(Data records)
------------------------------------

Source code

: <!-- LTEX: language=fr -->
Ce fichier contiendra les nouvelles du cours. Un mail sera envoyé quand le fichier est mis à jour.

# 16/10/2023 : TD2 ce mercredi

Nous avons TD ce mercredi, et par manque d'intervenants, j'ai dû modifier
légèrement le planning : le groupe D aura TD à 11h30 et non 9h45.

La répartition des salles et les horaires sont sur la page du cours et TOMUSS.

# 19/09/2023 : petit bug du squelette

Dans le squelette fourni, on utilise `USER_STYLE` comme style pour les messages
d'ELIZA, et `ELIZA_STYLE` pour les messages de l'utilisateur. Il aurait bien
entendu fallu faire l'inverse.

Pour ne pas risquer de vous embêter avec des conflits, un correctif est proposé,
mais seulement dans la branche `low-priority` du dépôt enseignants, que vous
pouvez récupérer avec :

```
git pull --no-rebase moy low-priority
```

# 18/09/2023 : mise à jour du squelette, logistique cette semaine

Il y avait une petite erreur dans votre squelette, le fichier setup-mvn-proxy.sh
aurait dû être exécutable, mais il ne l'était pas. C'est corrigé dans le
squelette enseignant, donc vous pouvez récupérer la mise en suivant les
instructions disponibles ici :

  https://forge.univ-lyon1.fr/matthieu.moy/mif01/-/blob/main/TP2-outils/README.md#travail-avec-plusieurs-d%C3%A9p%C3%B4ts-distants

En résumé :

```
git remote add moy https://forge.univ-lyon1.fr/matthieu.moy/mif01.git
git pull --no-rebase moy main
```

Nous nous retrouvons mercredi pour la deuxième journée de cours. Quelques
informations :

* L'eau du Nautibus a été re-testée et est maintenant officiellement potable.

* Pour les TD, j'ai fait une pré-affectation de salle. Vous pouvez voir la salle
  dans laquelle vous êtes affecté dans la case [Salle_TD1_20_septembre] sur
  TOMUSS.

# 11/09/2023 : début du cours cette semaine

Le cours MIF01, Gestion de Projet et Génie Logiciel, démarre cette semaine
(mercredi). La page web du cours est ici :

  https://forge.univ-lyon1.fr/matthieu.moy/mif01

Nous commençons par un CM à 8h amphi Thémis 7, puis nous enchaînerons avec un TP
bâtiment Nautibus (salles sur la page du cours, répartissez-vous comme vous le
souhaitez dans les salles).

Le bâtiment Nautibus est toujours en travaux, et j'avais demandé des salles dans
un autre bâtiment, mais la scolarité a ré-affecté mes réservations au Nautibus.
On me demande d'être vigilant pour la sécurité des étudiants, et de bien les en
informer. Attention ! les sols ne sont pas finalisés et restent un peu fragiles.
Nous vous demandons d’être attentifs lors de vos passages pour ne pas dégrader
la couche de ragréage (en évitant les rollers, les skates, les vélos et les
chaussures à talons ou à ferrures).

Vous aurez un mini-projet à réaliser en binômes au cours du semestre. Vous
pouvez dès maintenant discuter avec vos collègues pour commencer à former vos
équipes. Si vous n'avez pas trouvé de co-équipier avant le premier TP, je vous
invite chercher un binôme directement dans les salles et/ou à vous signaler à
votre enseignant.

------------------------------------

Work to complete:
Copy out every line of the entries where the string "rebase" shows up.

Solution to the problem:
git pull --no-rebase moy low-priority
git pull --no-rebase moy main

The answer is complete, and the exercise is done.